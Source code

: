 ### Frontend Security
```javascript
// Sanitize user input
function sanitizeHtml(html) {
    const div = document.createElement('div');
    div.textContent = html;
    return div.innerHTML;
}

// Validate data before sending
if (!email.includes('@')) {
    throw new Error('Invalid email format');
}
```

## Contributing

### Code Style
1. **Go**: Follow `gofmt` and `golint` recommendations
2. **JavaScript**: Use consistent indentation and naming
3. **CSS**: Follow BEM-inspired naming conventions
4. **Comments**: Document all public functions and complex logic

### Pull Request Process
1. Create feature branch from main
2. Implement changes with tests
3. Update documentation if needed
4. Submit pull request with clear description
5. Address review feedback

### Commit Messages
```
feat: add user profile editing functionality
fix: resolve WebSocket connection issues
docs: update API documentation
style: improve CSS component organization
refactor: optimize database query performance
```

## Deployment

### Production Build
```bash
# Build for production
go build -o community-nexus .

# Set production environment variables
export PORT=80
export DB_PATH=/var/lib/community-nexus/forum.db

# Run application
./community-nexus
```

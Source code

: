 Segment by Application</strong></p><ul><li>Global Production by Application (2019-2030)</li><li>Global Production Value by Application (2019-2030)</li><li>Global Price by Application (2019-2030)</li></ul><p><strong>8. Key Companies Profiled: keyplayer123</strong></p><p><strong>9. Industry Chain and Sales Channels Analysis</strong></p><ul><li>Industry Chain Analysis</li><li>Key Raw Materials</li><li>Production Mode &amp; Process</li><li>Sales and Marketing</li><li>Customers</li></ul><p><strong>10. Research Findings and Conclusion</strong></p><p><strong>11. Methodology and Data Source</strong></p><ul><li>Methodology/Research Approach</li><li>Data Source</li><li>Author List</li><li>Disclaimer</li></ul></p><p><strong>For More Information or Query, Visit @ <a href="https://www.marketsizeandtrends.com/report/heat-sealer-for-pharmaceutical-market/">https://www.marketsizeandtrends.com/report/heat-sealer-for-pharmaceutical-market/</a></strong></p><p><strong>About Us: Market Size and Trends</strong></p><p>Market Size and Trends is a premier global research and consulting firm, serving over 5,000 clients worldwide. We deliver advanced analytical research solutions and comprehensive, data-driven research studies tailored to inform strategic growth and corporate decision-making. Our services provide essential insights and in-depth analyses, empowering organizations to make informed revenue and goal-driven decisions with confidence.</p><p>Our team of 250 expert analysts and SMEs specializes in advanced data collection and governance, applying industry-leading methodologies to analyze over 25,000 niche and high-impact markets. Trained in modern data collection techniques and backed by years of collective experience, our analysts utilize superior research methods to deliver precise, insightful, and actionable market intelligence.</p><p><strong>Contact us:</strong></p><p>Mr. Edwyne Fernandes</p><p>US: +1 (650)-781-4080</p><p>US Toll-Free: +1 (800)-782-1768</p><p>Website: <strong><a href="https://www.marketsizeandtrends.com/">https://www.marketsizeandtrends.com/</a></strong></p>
-------------------------
With no words changed, transcribe the records above.

Source code

: ### Frontend Security
```javascript
// Sanitize user input
function sanitizeHtml(html) {
    const div = document.createElement('div');
    div.textContent = html;
    return div.innerHTML;
}

// Validate data before sending
if (!email.includes('@')) {
    throw new Error('Invalid email format');
}
```

## Contributing

### Code Style
1. **Go**: Follow `gofmt` and `golint` recommendations
2. **JavaScript**: Use consistent indentation and naming
3. **CSS**: Follow BEM-inspired naming conventions
4. **Comments**: Document all public functions and complex logic

### Pull Request Process
1. Create feature branch from main
2. Implement changes with tests
3. Update documentation if needed
4. Submit pull request with clear description
5. Address review feedback

### Commit Messages
```
feat: add user profile editing functionality
fix: resolve WebSocket connection issues
docs: update API documentation
style: improve CSS component organization
refactor: optimize database query performance
```

## Deployment

### Production Build
```bash
# Build for production
go build -o community-nexus .

# Set production environment variables
export PORT=80
export DB_PATH=/var/lib/community-nexus/forum.db

# Run application
./community-nexus
```

Source code

: Segment by Application</strong></p><ul><li>Global Production by Application (2019-2030)</li><li>Global Production Value by Application (2019-2030)</li><li>Global Price by Application (2019-2030)</li></ul><p><strong>8. Key Companies Profiled: keyplayer123</strong></p><p><strong>9. Industry Chain and Sales Channels Analysis</strong></p><ul><li>Industry Chain Analysis</li><li>Key Raw Materials</li><li>Production Mode &amp; Process</li><li>Sales and Marketing</li><li>Customers</li></ul><p><strong>10. Research Findings and Conclusion</strong></p><p><strong>11. Methodology and Data Source</strong></p><ul><li>Methodology/Research Approach</li><li>Data Source</li><li>Author List</li><li>Disclaimer</li></ul></p><p><strong>For More Information or Query, Visit @ <a href="https://www.marketsizeandtrends.com/report/heat-sealer-for-pharmaceutical-market/">https://www.marketsizeandtrends.com/report/heat-sealer-for-pharmaceutical-market/</a></strong></p><p><strong>About Us: Market Size and Trends</strong></p><p>Market Size and Trends is a premier global research and consulting firm, serving over 5,000 clients worldwide. We deliver advanced analytical research solutions and comprehensive, data-driven research studies tailored to inform strategic growth and corporate decision-making. Our services provide essential insights and in-depth analyses, empowering organizations to make informed revenue and goal-driven decisions with confidence.</p><p>Our team of 250 expert analysts and SMEs specializes in advanced data collection and governance, applying industry-leading methodologies to analyze over 25,000 niche and high-impact markets. Trained in modern data collection techniques and backed by years of collective experience, our analysts utilize superior research methods to deliver precise, insightful, and actionable market intelligence.</p><p><strong>Contact us:</strong></p><p>Mr. Edwyne Fernandes</p><p>US: +1 (650)-781-4080</p><p>US Toll-Free: +1 (800)-782-1768</p><p>Website: <strong><a href="https://www.marketsizeandtrends.com/">https://www.marketsizeandtrends.com/</a></strong></p>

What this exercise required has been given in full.